To kick things off, let's consider the most common explanation for April Fools' Day: a long-ago calendar change. According to National Geographic, it's possible that France shifted its calendar to make the new year begin in January, instead of its typical springtime start. (And I thought Daylight Saving Time was rough.) Because this change occurred in the 1500s, when communication was still slow at best, people in rural areas continued to celebrate the new year in spring, and they became known as April fools, as further explained in the aforementioned National Geographic article. It was a way to make fun of people who were behind the times, so to speak.
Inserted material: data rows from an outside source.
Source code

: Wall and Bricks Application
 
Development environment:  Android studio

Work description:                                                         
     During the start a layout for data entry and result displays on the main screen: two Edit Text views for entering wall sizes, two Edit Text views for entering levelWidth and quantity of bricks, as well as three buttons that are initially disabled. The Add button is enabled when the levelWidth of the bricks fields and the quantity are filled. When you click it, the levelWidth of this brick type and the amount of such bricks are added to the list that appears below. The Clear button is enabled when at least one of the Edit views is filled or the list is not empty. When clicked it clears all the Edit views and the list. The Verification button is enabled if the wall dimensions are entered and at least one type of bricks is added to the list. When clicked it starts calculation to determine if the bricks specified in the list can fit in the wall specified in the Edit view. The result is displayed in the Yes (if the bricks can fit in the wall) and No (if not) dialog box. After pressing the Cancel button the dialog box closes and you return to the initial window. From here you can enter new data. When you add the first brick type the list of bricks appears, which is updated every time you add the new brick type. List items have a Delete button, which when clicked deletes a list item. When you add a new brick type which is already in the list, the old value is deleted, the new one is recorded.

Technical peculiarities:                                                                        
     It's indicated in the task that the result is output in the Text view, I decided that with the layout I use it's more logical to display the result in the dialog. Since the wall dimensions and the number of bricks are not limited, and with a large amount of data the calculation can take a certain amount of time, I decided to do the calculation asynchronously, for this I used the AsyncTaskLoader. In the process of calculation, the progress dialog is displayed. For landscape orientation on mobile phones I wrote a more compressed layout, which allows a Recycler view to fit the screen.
This story of the change from Julian to Gregorian calendar use, and its resulting confusion, is likely the most popular explanation of the holiday's origins. However, it's difficult to say with certainty whether this is the actual history. In fact, the esteemed Snopes.com lists this calendar mishap origin of April Fools' Day as a legend, not fact. If nothing else, it makes for an interesting and convincing story.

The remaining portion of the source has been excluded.